Diff-of-means vectors into the AV

13 contrast axes + a norm-matched random control, decoded alone and as steering interventions. Corrected rerun of exp 020 with wider coefficient sweeps and degeneration tags.

battery: extracted
cell B: 84 cells
cell C: 112 cells
experiment: 021_interp_combos

§1

The battery

extraction at repo L41

Each axis is a mean difference of L41 activations over ~200 contrast pairs (system-prompt contrast over a shared user-turn bank; reading-flavor text pairs for the languages). The control is the difference of two unrelated document activations, norm-matched to the battery median — anything it produces below is what “a meaningless direction of the same size” looks like, unblinded by design.

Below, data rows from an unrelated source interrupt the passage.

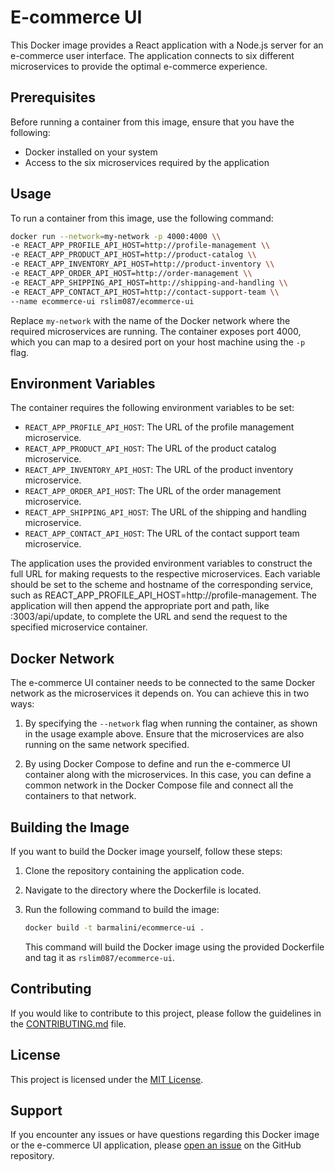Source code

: # E-commerce UI

This Docker image provides a React application with a Node.js server for an e-commerce user interface. The application connects to six different microservices to provide the optimal e-commerce experience.

## Prerequisites

Before running a container from this image, ensure that you have the following:

- Docker installed on your system
- Access to the six microservices required by the application

## Usage

To run a container from this image, use the following command:

```bash
docker run --network=my-network -p 4000:4000 \\
-e REACT_APP_PROFILE_API_HOST=http://profile-management \\
-e REACT_APP_PRODUCT_API_HOST=http://product-catalog \\
-e REACT_APP_INVENTORY_API_HOST=http://product-inventory \\
-e REACT_APP_ORDER_API_HOST=http://order-management \\
-e REACT_APP_SHIPPING_API_HOST=http://shipping-and-handling \\
-e REACT_APP_CONTACT_API_HOST=http://contact-support-team \\
--name ecommerce-ui rslim087/ecommerce-ui
```

Replace `my-network` with the name of the Docker network where the required microservices are running. The container exposes port 4000, which you can map to a desired port on your host machine using the `-p` flag.

## Environment Variables

The container requires the following environment variables to be set:

- `REACT_APP_PROFILE_API_HOST`: The URL of the profile management microservice.
- `REACT_APP_PRODUCT_API_HOST`: The URL of the product catalog microservice.
- `REACT_APP_INVENTORY_API_HOST`: The URL of the product inventory microservice.
- `REACT_APP_ORDER_API_HOST`: The URL of the order management microservice.
- `REACT_APP_SHIPPING_API_HOST`: The URL of the shipping and handling microservice.
- `REACT_APP_CONTACT_API_HOST`: The URL of the contact support team microservice.

The application uses the provided environment variables to construct the full URL for making requests to the respective microservices. Each variable should be set to the scheme and hostname of the corresponding service, such as REACT_APP_PROFILE_API_HOST=http://profile-management. The application will then append the appropriate port and path, like :3003/api/update, to complete the URL and send the request to the specified microservice container.


## Docker Network

The e-commerce UI container needs to be connected to the same Docker network as the microservices it depends on. You can achieve this in two ways:

1. By specifying the `--network` flag when running the container, as shown in the usage example above. Ensure that the microservices are also running on the same network specified.

2. By using Docker Compose to define and run the e-commerce UI container along with the microservices. In this case, you can define a common network in the Docker Compose file and connect all the containers to that network.

## Building the Image

If you want to build the Docker image yourself, follow these steps:

1. Clone the repository containing the application code.

2. Navigate to the directory where the Dockerfile is located.

3. Run the following command to build the image:
   ```bash
   docker build -t barmalini/ecommerce-ui .
   ```

   This command will build the Docker image using the provided Dockerfile and tag it as `rslim087/ecommerce-ui`.

## Contributing

If you would like to contribute to this project, please follow the guidelines in the [CONTRIBUTING.md](./CONTRIBUTING.md) file.

## License

This project is licensed under the [MIT License](./LICENSE).

## Support

If you encounter any issues or have questions regarding this Docker image or the e-commerce UI application, please [open an issue](https://github.com/your-repo/issues) on the GitHub repository.
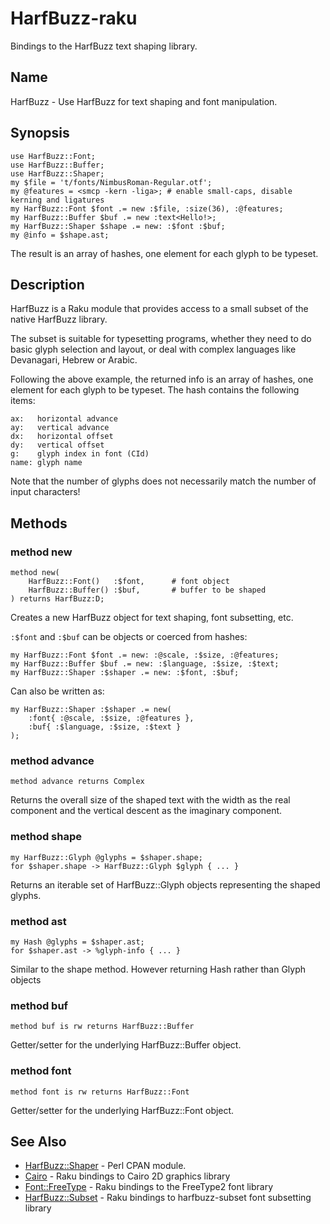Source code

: HarfBuzz-raku
=============

Bindings to the HarfBuzz text shaping library.

Name
----

HarfBuzz - Use HarfBuzz for text shaping and font manipulation.

Synopsis
--------

```
use HarfBuzz::Font;
use HarfBuzz::Buffer;
use HarfBuzz::Shaper;
my $file = 't/fonts/NimbusRoman-Regular.otf';
my @features = <smcp -kern -liga>; # enable small-caps, disable kerning and ligatures
my HarfBuzz::Font $font .= new :$file, :size(36), :@features;
my HarfBuzz::Buffer $buf .= new :text<Hello!>;
my HarfBuzz::Shaper $shape .= new: :$font :$buf;
my @info = $shape.ast;
```

The result is an array of hashes, one element for each glyph to be typeset.

Description
----------

HarfBuzz is a Raku module that provides access to a small subset of the native HarfBuzz library. 

The subset is suitable for typesetting programs, whether they need to do basic glyph selection and layout, or deal with complex languages like Devanagari, Hebrew or Arabic.

Following the above example, the returned info is an array of hashes, one element for each glyph to be typeset. The hash contains the following items:

```
ax:   horizontal advance
ay:   vertical advance
dx:   horizontal offset
dy:   vertical offset
g:    glyph index in font (CId)
name: glyph name
```

Note that the number of glyphs does not necessarily match the number of input characters!


Methods
-------

### method new
```
method new(
    HarfBuzz::Font()   :$font,      # font object
    HarfBuzz::Buffer() :$buf,       # buffer to be shaped
) returns HarfBuzz:D;
```
Creates a new HarfBuzz object for text shaping, font subsetting, etc.

`:$font` and `:$buf` can be objects or coerced from hashes:
```
my HarfBuzz::Font $font .= new: :@scale, :$size, :@features;
my HarfBuzz::Buffer $buf .= new: :$language, :$size, :$text;
my HarfBuzz::Shaper :$shaper .= new: :$font, :$buf;
```
Can also be written as:
```
my HarfBuzz::Shaper :$shaper .= new(
    :font{ :@scale, :$size, :@features },
    :buf{ :$language, :$size, :$text }
);

```

### method advance
```
method advance returns Complex
```
Returns the overall size of the shaped text with the width as the real component and the vertical descent as the imaginary component.

### method shape
```
my HarfBuzz::Glyph @glyphs = $shaper.shape;
for $shaper.shape -> HarfBuzz::Glyph $glyph { ... }
```

Returns an iterable set of HarfBuzz::Glyph objects representing
the shaped glyphs.

### method ast
```
my Hash @glyphs = $shaper.ast;
for $shaper.ast -> %glyph-info { ... }
```
Similar to the shape method. However returning Hash rather than
Glyph objects

### method buf
```
method buf is rw returns HarfBuzz::Buffer
```
Getter/setter for the underlying HarfBuzz::Buffer object.

### method font
```
method font is rw returns HarfBuzz::Font
```
Getter/setter for the underlying HarfBuzz::Font object.


See Also
--------

- [HarfBuzz::Shaper](https://metacpan.org/pod/HarfBuzz::Shaper) - Perl CPAN module.
- [Cairo](https://github.com/timo/cairo-p6) - Raku bindings to Cairo 2D graphics library
- [Font::FreeType](https://pdf-raku.github.io/Font-FreeType-raku/) - Raku bindings to the FreeType2 font library
- [HarfBuzz::Subset](https://pdf-raku.github.io/HarfBuzz-Subset-raku/) - Raku bindings to harfbuzz-subset font subsetting library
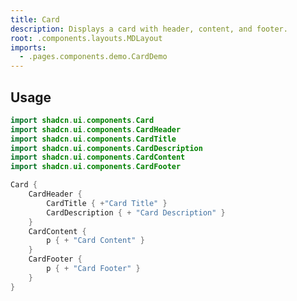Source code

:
 ```yaml
---
title: Card
description: Displays a card with header, content, and footer.
root: .components.layouts.MDLayout
imports:
  - .pages.components.demo.CardDemo
---
```


<ComponentPreview component="CardDemo {}" file="CardDemo" />

## Usage

```kotlin
import shadcn.ui.components.Card
import shadcn.ui.components.CardHeader
import shadcn.ui.components.CardTitle
import shadcn.ui.components.CardDescription
import shadcn.ui.components.CardContent
import shadcn.ui.components.CardFooter
```

```kotlin
Card {
    CardHeader {
        CardTitle { +"Card Title" }
        CardDescription { + "Card Description" }
    }
    CardContent { 
        p { + "Card Content" }
    }
    CardFooter {
        p { + "Card Footer" }
    }
}
```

axis	‖dom‖	n pairs	top SAE match (cos)
eval_awareness	1113	200	f808 (0.512)
deception	2715	200	f7532 (0.350)
refusal	3895	200	f55 (0.488)
sandbagging	3318	200	f372 (0.342)
pirate	4827	200	f6425 (0.430)
anger	3819	200	f372 (0.306)
fear	4132	200	f0 (0.485)
joy	4470	200	f372 (0.512)
sadness	3971	200	f0 (0.447)
disgust	3833	200	f0 (0.408)
french	5600	40	f269 (0.808)
german	5673	40	f355 (0.771)
russian	5693	40	f355 (0.785)
control	3971	—	—

anger axis vs validated f2796 decoder direction: cos = 0.224 (one-block site gap depresses this). Median gold ‖h‖ = 58385.

§2

Decodes

degeneration tags on all mult/scale groups

Cell B injects the bare direction at the AV's vector slot (off-manifold by construction — it never saw isolated directions in training). Cell C steers real document forwards upstream at layers.40, decodes what arrives at L41, and shows the behavioral completion at the same scale. Collapsed cells remain visible and labeled. Degeneration chips (coherent / degrading / collapsed) appear on each mult-group and scale button.